Looking for a career? Huge demand for cyber security roles forecast
“I started out in a business degree, moved on to a masters in business and MBA, and really got into the industry through my interest in gaming and web design,” he said.
“I don’t have a security technologist’s background or education … but if you understand some basic concepts and motivations around adversaries and why people would want to steal or impact people in a negative way you can really self develop.”
The 29-year-old is a Regional Director with tech company, BlackBerry Cylance, and according to figures by AustCyber, is one of about 20,000 people working in Australia’s growing cyber security industry.
“Cyber is one of those spaces that rapidly changes every single day.
“Everybody says their industry does, but it is the reality for us.
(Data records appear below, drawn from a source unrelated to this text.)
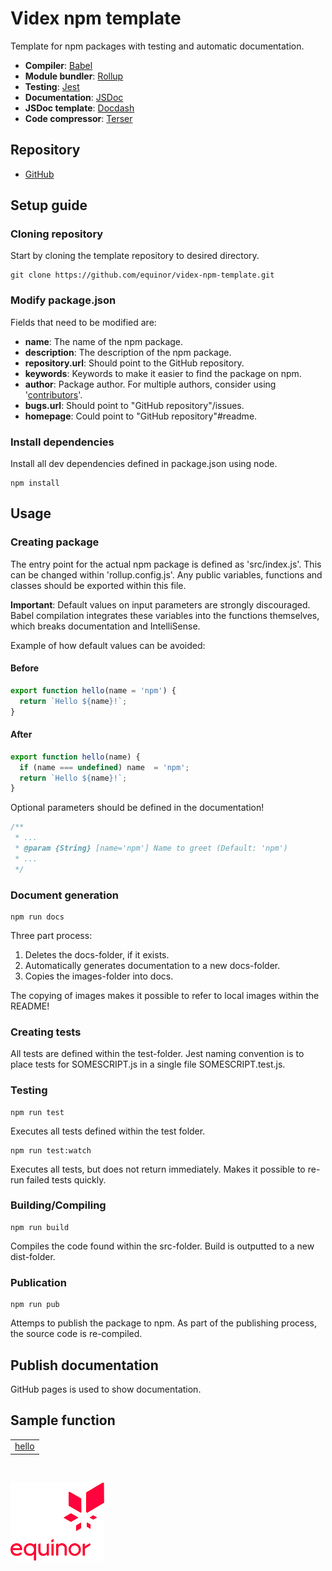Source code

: # Videx npm template

Template for npm packages with testing and automatic documentation.

- **Compiler**: [Babel](https://www.npmjs.com/package/@babel/core)
- **Module bundler**: [Rollup](https://www.npmjs.com/package/rollup)
- **Testing**: [Jest](https://www.npmjs.com/package/jest)
- **Documentation**: [JSDoc](https://www.npmjs.com/package/jsdoc)
- **JSDoc template**: [Docdash](https://www.npmjs.com/package/docdash)
- **Code compressor**: [Terser](https://www.npmjs.com/package/terser)

## Repository

- [GitHub](https://github.com/equinor/videx-npm-template)

## Setup guide

### Cloning repository

Start by cloning the template repository to desired directory.

```
git clone https://github.com/equinor/videx-npm-template.git
```

### Modify package.json

Fields that need to be modified are:

- **name**: The name of the npm package.
- **description**: The description of the npm package.
- **repository.url**: Should point to the GitHub repository.
- **keywords**: Keywords to make it easier to find the package on npm.
- **author**: Package author. For multiple authors, consider using '[contributors](https://docs.npmjs.com/files/package.json#people-fields-author-contributors)'.
- **bugs.url**: Should point to "GitHub repository"/issues.
- **homepage**: Could point to "GitHub repository"#readme.

### Install dependencies

Install all dev dependencies defined in package.json using node.

```
npm install
```

## Usage

### Creating package

The entry point for the actual npm package is defined as 'src/index.js'. This can be changed within 'rollup.config.js'.
Any public variables, functions and classes should be exported within this file.

**Important**: Default values on input parameters are strongly discouraged. Babel compilation integrates these variables into the functions themselves, which breaks documentation and IntelliSense.

Example of how default values can be avoided:

#### Before

```js
export function hello(name = 'npm') {
  return `Hello ${name}!`;
}
```

#### After

```js
export function hello(name) {
  if (name === undefined) name  = 'npm';
  return `Hello ${name}!`;
}
```

Optional parameters should be defined in the documentation!

```js
/**
 * ...
 * @param {String} [name='npm'] Name to greet (Default: 'npm')
 * ...
 */
```

### Document generation

```
npm run docs
```

Three part process:

1. Deletes the docs-folder, if it exists.
2. Automatically generates documentation to a new docs-folder.
3. Copies the images-folder into docs.

The copying of images makes it possible to refer to local images within the README!

### Creating tests

All tests are defined within the test-folder. Jest naming convention is to place tests for SOMESCRIPT.js in a single file SOMESCRIPT.test.js.

### Testing

```
npm run test
```

Executes all tests defined within the test folder.

```
npm run test:watch
```

Executes all tests, but does not return immediately. Makes it possible to re-run failed tests quickly.

### Building/Compiling

```
npm run build
```

Compiles the code found within the src-folder. Build is outputted to a new dist-folder.

### Publication

```
npm run pub
```

Attemps to publish the package to npm. As part of the publishing process, the source code is re-compiled.

## Publish documentation

GitHub pages is used to show documentation.

## Sample function

<table style="width:auto;">
  <tr>
    <td><a href="https://equinor.github.io/videx-math/global.html#clamp">hello</a></td>
  </tr>
</table>

<br/>

![Equinor Logo](images/equinor-logo.png)
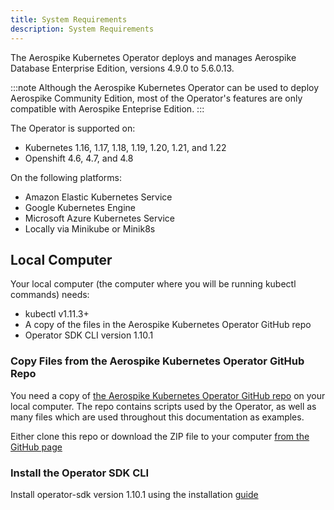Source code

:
 ```yaml
---
title: System Requirements
description: System Requirements
---
```


The Aerospike Kubernetes Operator deploys and manages Aerospike Database Enterprise Edition, versions 4.9.0 to 5.6.0.13.  

:::note
Although the Aerospike Kubernetes Operator can be used to deploy Aerospike Community Edition, most of the Operator's features are only compatible with Aerospike Enteprise Edition.
:::

The Operator is supported on:

* Kubernetes 1.16, 1.17, 1.18, 1.19, 1.20, 1.21, and 1.22
* Openshift 4.6, 4.7, and 4.8

On the following platforms:

* Amazon Elastic Kubernetes Service
* Google Kubernetes Engine
* Microsoft Azure Kubernetes Service
* Locally via Minikube or Minik8s

## Local Computer

Your local computer (the computer where you will be running kubectl commands) needs:

* kubectl v1.11.3+
* A copy of the files in the Aerospike Kubernetes Operator GitHub repo
* Operator SDK CLI version 1.10.1

### Copy Files from the Aerospike Kubernetes Operator GitHub Repo

You need a copy of [the Aerospike Kubernetes Operator GitHub repo](https://github.com/aerospike/aerospike-kubernetes-operator) on your local computer. The repo contains scripts used by the Operator, as well as many files which are used throughout this documentation as examples.

Either clone this repo or download the ZIP file to your computer [from the GitHub page](https://github.com/aerospike/aerospike-kubernetes-operator)

### Install the Operator SDK CLI

Install operator-sdk version 1.10.1 using the installation [guide](https://v1-10-x.sdk.operatorframework.io/docs/installation/)
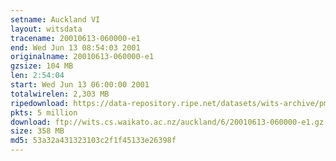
 ```yaml
---
setname: Auckland VI
layout: witsdata
tracename: 20010613-060000-e1
end: Wed Jun 13 08:54:03 2001
originalname: 20010613-060000-e1
gzsize: 104 MB
len: 2:54:04
start: Wed Jun 13 06:00:00 2001
totalwirelen: 2,303 MB
ripedownload: https://data-repository.ripe.net/datasets/wits-archive/pma/long/auck/6//20010613-060000-e1.gz
pkts: 5 million
download: ftp://wits.cs.waikato.ac.nz/auckland/6/20010613-060000-e1.gz
size: 358 MB
md5: 53a32a431323103c2f1f45133e26398f
---
```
What we are building today may not be relevant for tomorrow.”
It’s predicted there’ll be a jobs shortage of 18,000 cyber security roles in Australia in only seven years and the jobs coming onto the market are probably a far cry from the hacker trope you’ve got in your head.
“That’s obviously evolving pretty quickly … many of the business leaders that I work with from a client perspective don’t have any technical background.”
So what gigs are there?
The industry says there’s more than 50 different job types in the cyber security industry, from the technical penetration testing type role, to business, marketing, law and communications.
Damien Manuel, Chair of the Australian Information Security Association, said the roles are very diverse.
“Third-party supplier management is going to be a real key area,” he said.
“There’s a whole range of jobs that’ll be required in the assurance space and auditing space, project management … investigations, forensics, architecture, design, policy, behavioural change, incident management, communications, intelligence gathering, training.”
Damien said the prevalence of those jobs will grow, along with our interconnectedness.
“What’s going to drive the market in the future is as we become more and more digitally connected and we move to 5G, which then starts to link in a whole range of other technologies, the demand will grow for people to protect systems, information and organisations.”
There’s also good news for those interested in law, psychology, business, marketing, or really anyone who likes problem solving.
“If you’re a young person who’s looking to build a career, cyber security is definitely the path to go down because there are so many jobs and so many different types of jobs as well that you could apply for,” he said.
Aight, I’m hooked, how do I get one?
Todd Williams, Director of the NSW Cyber Security Innovation Node, said there’s a few traditional pathways into the industry, including TAFE certificates and uni courses.
“Cyber security at universities is an interesting one because you can do a cyber security degree through computer science, you can also do cyber security through law because international human trafficking, identity fraud and identity theft, from a legal perspective is also cyber … you can do a cyber security degree in management,” he said.
“What’s really important for people wanting to get into the industry now is to do some micro credentialing.
“There’s opportunities to do a traineeship, you can actually in New South Wales do a traineeship or a school-based apprenticeship with a company.
“You get paid, you’ll end up with a certificate three in cyber security and you’re more likely to be offered a full time job at the end of your traineeship.”
But Todd said even though many schools and unis are getting stuck into teaching cyber, there’s a challenge brewing.
“I think there is a bit of a challenge there about what people think cybersecurity is and there’s a very old way of thinking about cybersecurity, which is penetration testing, hacking, keeping out the baddies,” he said.
“That’s correct but what we’re seeing now in 2019 is not just a risk mitigation strategy of cyber security, cyber is actually really helpful, it’s a good thing, it can make your business better.”